Savory Carbs: Our food is incomplete without salty namkeen items on the festive platter – from samosas to savory puff pastries, chivda, mathri and fried besan items – all of these can raise your blood sugar. Excessive consumption of deep-fried foods can also cause inflammation in the body. Try baking or air-frying some items to reduce the caloric intake and carbohydrates.
Beverages: Alcoholic cocktails and non-alcoholic beverages such as regular soda, fruit punch, juices as well as cocktails can cause big spikes in blood sugar levels. Plain water will not raise your blood sugar and it is your best bet – but if you crave flavor, add a few lemon drops, mint leaves or 2 oz of fruit juice to your water. This will add color and flavor to your water. During these cooler months, sipping warm tea (herbal, green, mint, etc.) will also help. You may also opt for non-caloric beverages such as flavored carbonated water. If you choose to drink alcohol, drink responsibly – the recommendation is one drink for women and two drinks for men – per sitting. A drink is 12 oz of beer, 5 oz of wine or 1.5 oz of spirits.
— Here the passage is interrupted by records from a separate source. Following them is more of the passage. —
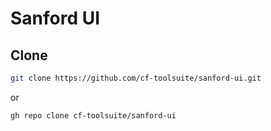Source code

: # Sanford UI

## Clone

```bash
git clone https://github.com/cf-toolsuite/sanford-ui.git
```

or

```bash
gh repo clone cf-toolsuite/sanford-ui
```

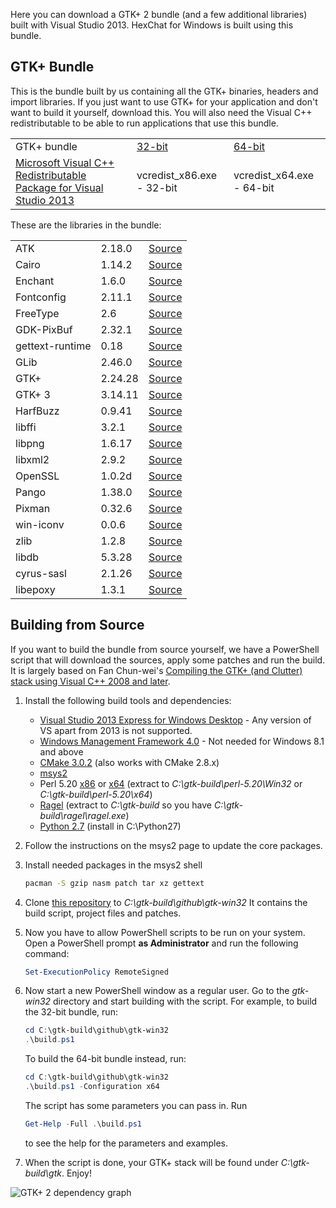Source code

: Here you can download a GTK+ 2 bundle (and a few additional libraries) built with Visual Studio 2013. HexChat for Windows is built using this bundle.


## GTK+ Bundle

This is the bundle built by us containing all the GTK+ binaries, headers and import libraries. If you just want to use GTK+ for your application and don't want to build it yourself, download this. You will also need the Visual C++ redistributable to be able to run applications that use this bundle.

<table>
    <tr>
        <td>GTK+ bundle</td>
        <td><a href="https://dl.hexchat.net/gtk-win32/vc12/x86/gtk-Win32.7z">32-bit</a></td>
        <td><a href="https://dl.hexchat.net/gtk-win32/vc12/x64/gtk-x64.7z">64-bit</a></td>
    </tr>
    <tr>
        <td><a href="https://www.microsoft.com/en-us/download/details.aspx?id=40784">Microsoft Visual C++ Redistributable Package for Visual Studio 2013</a></td>
        <td>vcredist_x86.exe - 32-bit</a></td>
        <td>vcredist_x64.exe - 64-bit</a></td>
    </tr>
</table>

These are the libraries in the bundle:

<table>
    <tr>
        <td>ATK</td>
        <td>2.18.0</td>
        <td><a href="http://ftp.acc.umu.se/pub/GNOME/sources/atk/2.18/atk-2.18.0.tar.xz">Source</a></td>
    </tr>
    <tr>
        <td>Cairo</td>
        <td>1.14.2</td>
        <td><a href="https://dl.hexchat.net/gtk-win32/src/cairo-1.14.2.tar.xz">Source</a></td>
    </tr>
    <tr>
        <td>Enchant</td>
        <td>1.6.0</td>
        <td><a href="https://dl.hexchat.net/gtk-win32/src/enchant-1.6.0.tar.gz">Source</a></td>
    </tr>
    <tr>
        <td>Fontconfig</td>
        <td>2.11.1</td>
        <td><a href="http://fontconfig.org/release/fontconfig-2.11.1.tar.gz">Source</a></td>
    </tr>
    <tr>
        <td>FreeType</td>
        <td>2.6</td>
        <td><a href="https://dl.hexchat.net/gtk-win32/src/freetype-2.6.tar.bz2">Source</a></td>
    </tr>
    <tr>
        <td>GDK-PixBuf</td>
        <td>2.32.1</td>
        <td><a href="http://ftp.acc.umu.se/pub/GNOME/sources/gdk-pixbuf/2.32/gdk-pixbuf-2.32.1.tar.xz">Source</a></td>
    </tr>
    <tr>
        <td>gettext-runtime</td>
        <td>0.18</td>
        <td><a href="https://dl.hexchat.net/gtk-win32/src/gettext-vc100-0.18-src.tar.bz2">Source</a></td>
    </tr>
    <tr>
        <td>GLib</td>
        <td>2.46.0</td>
        <td><a href="http://ftp.acc.umu.se/pub/GNOME/sources/glib/2.46/glib-2.46.0.tar.xz">Source</a></td>
    </tr>
    <tr>
        <td>GTK+</td>
        <td>2.24.28</td>
        <td><a href="https://dl.hexchat.net/gtk-win32/src/gtk+-2.24.28.tar.xz">Source</a></td>
    </tr>
    <tr>
        <td>GTK+ 3</td>
        <td>3.14.11</td>
        <td><a href="http://ftp.acc.umu.se/pub/gnome/sources/gtk+/3.14/gtk+-3.14.11.tar.xz">Source</a></td>
    </tr>
    <tr>
        <td>HarfBuzz</td>
        <td>0.9.41</td>
        <td><a href="https://dl.hexchat.net/gtk-win32/src/harfbuzz-0.9.41.tar.bz2">Source</a></td>
    </tr>
    <tr>
        <td>libffi</td>
        <td>3.2.1</td>
        <td><a href="https://dl.hexchat.net/gtk-win32/src/libffi-3.2.1.tar.gz">Source</a></td>
    </tr>
    <tr>
        <td>libpng</td>
        <td>1.6.17</td>
        <td><a href="https://dl.hexchat.net/gtk-win32/src/libpng-1.6.17.tar.xz">Source</a></td>
    </tr>
    <tr>
        <td>libxml2</td>
        <td>2.9.2</td>
        <td><a href="https://dl.hexchat.net/gtk-win32/src/libxml2-2.9.2.tar.gz">Source</a></td>
    </tr>
    <tr>
        <td>OpenSSL</td>
        <td>1.0.2d</td>
        <td><a href="https://dl.hexchat.net/gtk-win32/src/openssl-1.0.2d.tar.gz">Source</a></td>
    </tr>
    <tr>
        <td>Pango</td>
        <td>1.38.0</td>
        <td><a href="http://ftp.acc.umu.se/pub/GNOME/sources/pango/1.38/pango-1.38.0.tar.xz">Source</a></td>
    </tr>
    <tr>
        <td>Pixman</td>
        <td>0.32.6</td>
        <td><a href="https://dl.hexchat.net/gtk-win32/src/pixman-0.32.6.tar.gz">Source</a></td>
    </tr>
    <tr>
        <td>win-iconv</td>
        <td>0.0.6</td>
        <td><a href="https://dl.hexchat.net/gtk-win32/src/win-iconv-0.0.6.tar.bz2">Source</a></td>
    </tr>
    <tr>
        <td>zlib</td>
        <td>1.2.8</td>
        <td><a href="https://dl.hexchat.net/gtk-win32/src/zlib-1.2.8.tar.xz">Source</a></td>
    </tr>
    <tr>
        <td>libdb</td>
        <td>5.3.28</td>
        <td><a href="http://download.oracle.com/berkeley-db/db-5.3.28.tar.gz">Source</a></td>
    </tr>
    <tr>
        <td>cyrus-sasl</td>
        <td>2.1.26</td>
        <td><a href="ftp://ftp.cyrusimap.org/cyrus-sasl/cyrus-sasl-2.1.26.tar.gz">Source</a></td>
    </tr>
    <tr>
        <td>libepoxy</td>
        <td>1.3.1</td>
        <td><a href="https://github.com/anholt/libepoxy/releases/download/v1.3.1/libepoxy-1.3.1.tar.bz2">Source</a></td>
    </tr>
</table>


## Building from Source

If you want to build the bundle from source yourself, we have a PowerShell script that will download the sources, apply some patches and run the build. It is largely based on Fan Chun-wei's [Compiling the GTK+ (and Clutter) stack using Visual C++ 2008 and later](https://wiki.gnome.org/action/show/Projects/GTK+/Win32/MSVCCompilationOfGTKStack).

1. Install the following build tools and dependencies:

    * [Visual Studio 2013 Express for Windows Desktop](http://www.visualstudio.com/downloads/download-visual-studio-vs#d-2013-express) - Any version of VS apart from 2013 is not supported.
    * [Windows Management Framework 4.0](https://www.microsoft.com/en-us/download/details.aspx?id=40855) - Not needed for Windows 8.1 and above
    * [CMake 3.0.2](http://www.cmake.org/download/) (also works with CMake 2.8.x)
    * [msys2](https://msys2.github.io/)
    * Perl 5.20 [x86](https://dl.hexchat.net/misc/perl/perl-5.20.0-x86.7z) or [x64](https://dl.hexchat.net/misc/perl/perl-5.20.0-x64.7z) (extract to _C:\gtk-build\perl-5.20\Win32_ or _C:\gtk-build\perl-5.20\x64_)
    * [Ragel](https://dl.hexchat.net/gtk-win32/ragel-6.8.7z) (extract to _C:\gtk-build_ so you have _C:\gtk-build\ragel\ragel.exe_)
    * [Python 2.7](https://www.python.org/ftp/python/2.7.9/python-2.7.9.amd64.msi) (install in C:\Python27)

1. Follow the instructions on the msys2 page to update the core packages.

1. Install needed packages in the msys2 shell

    ```bash
    pacman -S gzip nasm patch tar xz gettext
    ```

1. Clone [this repository](https://github.com/hexchat/gtk-win32) to _C:\gtk-build\github\gtk-win32_ It contains the build script, project files and patches.

1. Now you have to allow PowerShell scripts to be run on your system. Open a PowerShell prompt **as Administrator** and run the following command:

    ```powershell
    Set-ExecutionPolicy RemoteSigned
    ```

1. Now start a new PowerShell window as a regular user. Go to the _gtk-win32_ directory and start building with the script. For example, to build the 32-bit bundle, run:

    ```powershell
    cd C:\gtk-build\github\gtk-win32
    .\build.ps1
    ```

    To build the 64-bit bundle instead, run:

    ```powershell
    cd C:\gtk-build\github\gtk-win32
    .\build.ps1 -Configuration x64
    ```

    The script has some parameters you can pass in. Run

    ```powershell
    Get-Help -Full .\build.ps1
    ```

    to see the help for the parameters and examples.

1. When the script is done, your GTK+ stack will be found under _C:\gtk-build\gtk_. Enjoy!

![GTK+ 2 dependency graph](https://hexchat.github.io/gtk-win32/img/dependency-graph.png)
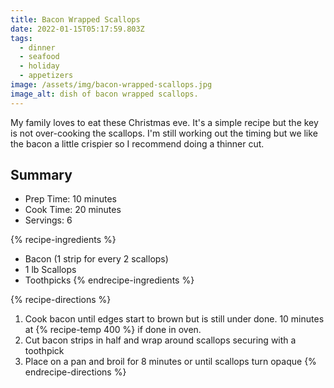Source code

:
 ```yaml
---
title: Bacon Wrapped Scallops
date: 2022-01-15T05:17:59.803Z
tags:
  - dinner
  - seafood
  - holiday
  - appetizers
image: /assets/img/bacon-wrapped-scallops.jpg
image_alt: dish of bacon wrapped scallops.
---
```

My family loves to eat these Christmas eve. It's a simple recipe but the key is not over-cooking the scallops. I'm still working out the timing but we like the bacon a little crispier so I recommend doing a thinner cut.

## Summary
- Prep Time: 10 minutes
- Cook Time: 20 minutes
- Servings: 6

{% recipe-ingredients %}
- Bacon (1 strip for every 2 scallops)
- 1 lb Scallops
- Toothpicks
{% endrecipe-ingredients %}

{% recipe-directions %}
1. Cook bacon until edges start to brown but is still under done. 10 minutes at {% recipe-temp 400 %} if done in oven.
1. Cut bacon strips in half and wrap around scallops securing with a toothpick
1. Place on a pan and broil for 8 minutes or until scallops turn opaque
{% endrecipe-directions %}
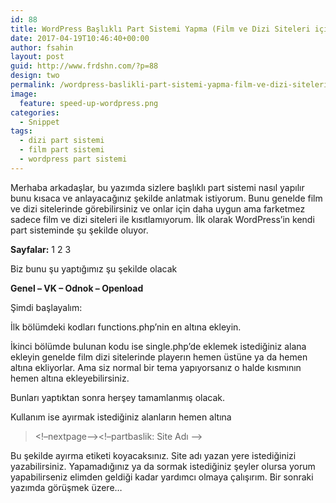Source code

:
 ```yaml
---
id: 88
title: WordPress Başlıklı Part Sistemi Yapma (Film ve Dizi Siteleri için)
date: 2017-04-19T10:46:40+00:00
author: fsahin
layout: post
guid: http://www.frdshn.com/?p=88
design: two
permalink: /wordpress-baslikli-part-sistemi-yapma-film-ve-dizi-siteleri-icin/
image: 
  feature: speed-up-wordpress.png
categories:
  - Snippet
tags:
  - dizi part sistemi
  - film part sistemi
  - wordpress part sistemi
---
```

Merhaba arkadaşlar, bu yazımda sizlere başlıklı part sistemi nasıl yapılır bunu kısaca ve anlayacağınız şekilde anlatmak istiyorum. Bunu genelde film ve dizi sitelerinde görebilirsiniz ve onlar için daha uygun ama farketmez sadece film ve dizi siteleri ile kısıtlamıyorum. İlk olarak WordPress&#8217;in kendi part sisteminde şu şekilde oluyor.

**Sayfalar:** 1 2 3

Biz bunu şu yaptığımız şu şekilde olacak

**Genel &#8211; VK &#8211; Odnok &#8211; Openload**

Şimdi başlayalım:

<script src="https://gist.github.com/FSahinn/493990ceefeaf8d1148aec8f733c348b.js"></script>

İlk bölümdeki kodları functions.php&#8217;nin en altına ekleyin.

İkinci bölümde bulunan kodu ise single.php&#8217;de eklemek istediğiniz alana ekleyin genelde film dizi sitelerinde playerın hemen üstüne ya da hemen altına ekliyorlar. Ama siz normal bir tema yapıyorsanız o halde <?php the_content(); ?> kısmının hemen altına ekleyebilirsiniz.

Bunları yaptıktan sonra herşey tamamlanmış olacak.

Kullanım ise ayırmak istediğiniz alanların hemen altına

> <span class="pl-c"><!&#8211;</span>nextpage<span class="pl-c">&#8211;><!&#8211;</span>partbaslik: Site Adı <span class="pl-c">&#8211;></span>

Bu şekilde ayırma etiketi koyacaksınız. Site adı yazan yere istediğinizi yazabilirsiniz. Yapamadığınız ya da sormak istediğiniz şeyler olursa yorum yapabilirseniz elimden geldiği kadar yardımcı olmaya çalışırım. Bir sonraki yazımda görüşmek üzere&#8230;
Medications: Medications will work when you take them! Remember to take your medications as prescribed and on time. Use an alarm on your phone if needed. Store your medications per the manufacturer’s instructions and make sure they are not expired. If you’re travelling by air, remember to carry your doctor’s prescription along with your medications. Don’t forget alcohol swabs, syringes, or pen needles for injectable medications.
Check your blood sugar: Carry your glucometer with you everywhere you go. Checking your blood sugar will help you to better understand how your body is navigating the foods you are eating. It is important to check your blood sugar to avoid low blood sugar – especially for those who use insulin. Make sure you have extra glucose strips and always carry extra supplies.
Remain Active: This is the golden rule – no matter what festive treat foods you enjoy, staying active afterward will help lower blood sugar levels. Take a walk, help with cleaning up, play outdoors with the children or grandchildren – all of these will help prevent your blood sugar from spiking too high.
Catered Parties: These parties are usually catered by restaurants or caterers, and you are limited by the choices offered at these parties. Lean towards any salad or cut up vegetables first. Make mindful choices by choosing kebabs, cooked channa/daal style dishes with either rice or naan. If the dessert served is one of your favorites, skip the rice and naan. This will help to balance blood sugar. Limit foods such as creamy curries, deep fried pakoras, samosas and sugary desserts.
Potluck Parties: These are the best kind. You can take a dish that you feel comfortable eating and share and pass along. Here are some guilt free ideas – masala tofu appetizer, hummus and carrot sticks, minestrone soup, bean and vegetable salad, chicken kebabs, vegetable chicken chili, quinoa paneer pulao with vegetables and yogurt raita, sugar-free strawberry cheesecake, or a fruit salad for dessert.
All in all, remember to enjoy yourself and leave your stresses behind. Don’t deprive yourself or feel guilty for enjoying your favorite foods. It’s the holidays after all; enjoy good food, spend time with your loved ones, enjoy the crisp cool air, relax, and rejuvenate yourself. Let relationships be the centerpiece of the holidays.
Teju Lakkundi is a registered dietitian nutritionist, licensed dietitian nutritionist and a certified diabetes care and education specialist. She is based in Cary, NC.